Re: Semitic rhotic questions
From: | Isaac Penzev <isaacp@...> |
Date: | Sunday, November 9, 2003, 9:11 |
Muke Tever wrote:
> On Fri, 7 Nov 2003 09:33:49 -0500, Paul Bennett wrote:
>
> > On Thu, 06 Nov 2003 18:36:10 +0200, Isaac Penzev wrote:
> >
> >>> 1. Does anyone know with any acceptable degree of
> >>> certainty what the actual value of the Biblical Hebrew
> >>> rhotic was?
> >>
> >> It is rather possible that Old Hebrew /r/ was [G] or [R] because it is
> >> classified as guttural, and its presence in the stem provokes the same
> >> kind of phonetic changes, as, e.g. /X\/ or /?\/.
> [snip]
> > Anyone else got any information to back up either /4/ or /G/~/R/ for
> > ancient Hebrew?
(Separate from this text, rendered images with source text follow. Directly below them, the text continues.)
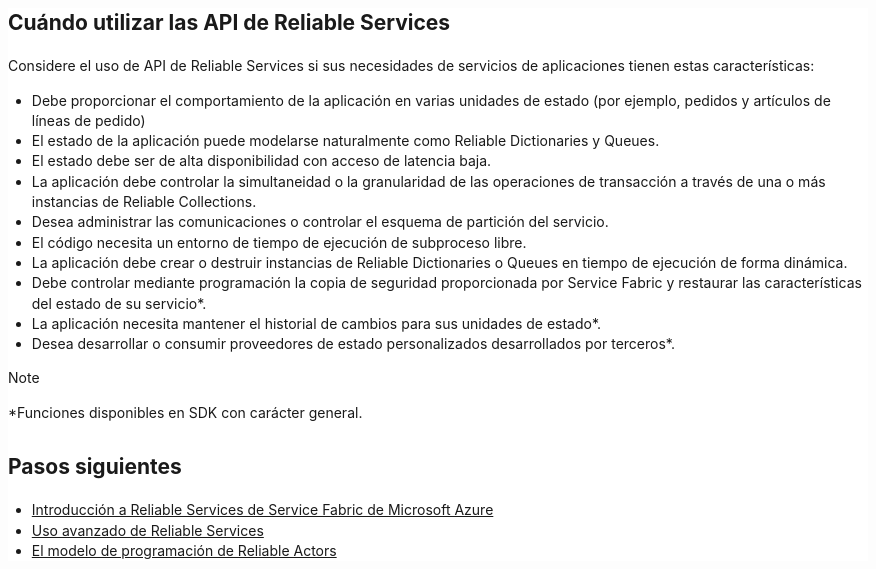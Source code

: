## <a name="when-to-use-reliable-services-apis"></a>Cuándo utilizar las API de Reliable Services
Considere el uso de API de Reliable Services si sus necesidades de servicios de aplicaciones tienen estas características:

* Debe proporcionar el comportamiento de la aplicación en varias unidades de estado (por ejemplo, pedidos y artículos de líneas de pedido)
* El estado de la aplicación puede modelarse naturalmente como Reliable Dictionaries y Queues.
* El estado debe ser de alta disponibilidad con acceso de latencia baja.
* La aplicación debe controlar la simultaneidad o la granularidad de las operaciones de transacción a través de una o más instancias de Reliable Collections.
* Desea administrar las comunicaciones o controlar el esquema de partición del servicio.
* El código necesita un entorno de tiempo de ejecución de subproceso libre.
* La aplicación debe crear o destruir instancias de Reliable Dictionaries o Queues en tiempo de ejecución de forma dinámica.
* Debe controlar mediante programación la copia de seguridad proporcionada por Service Fabric y restaurar las características del estado de su servicio*.
* La aplicación necesita mantener el historial de cambios para sus unidades de estado*.
* Desea desarrollar o consumir proveedores de estado personalizados desarrollados por terceros*.

> [!NOTE]
> *Funciones disponibles en SDK con carácter general.
> 
> 

## <a name="next-steps"></a>Pasos siguientes
* [Introducción a Reliable Services de Service Fabric de Microsoft Azure](service-fabric-reliable-services-quick-start.md)
* [Uso avanzado de Reliable Services](service-fabric-reliable-services-advanced-usage.md)
* [El modelo de programación de Reliable Actors](service-fabric-reliable-actors-introduction.md)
Steg? Dan? Anyone?
>
> Etymologically speaking... _Reconstructing Proto-Afroasiatic_ describes
> the sound *r as a flap [4], and remaining *r in most of the family (except
> Egyptian, where it goes to [n], [?], and [j] depending on environment)
>
> [Of course there's nothing to say it didnt change _since_ then, as I
> gather something hideous happened to the original PS *G in Hebrew from PAA
> *G and *G_w...]
Well, I know nothing about these reconstructions, so it was only my supposition
/ speculation. Arguments in favor of "resh" standing for a guttural in times of,
at least, Masorets:
1. It doesn't receive dagesh (doesn't geminate):
2. It provokes compensatory lengthening:
_ha:ro:sh_ instead of *harro:sh like _ha:3i:r_
3. Sometimes it is vocalised with hhatef (ultrashort) vowels, e.g.
_'ava:ra(ce:m_ "I will bless them" (Num.6:27).
All these features are peculiar to gutturals.
But specialists in language history may know better.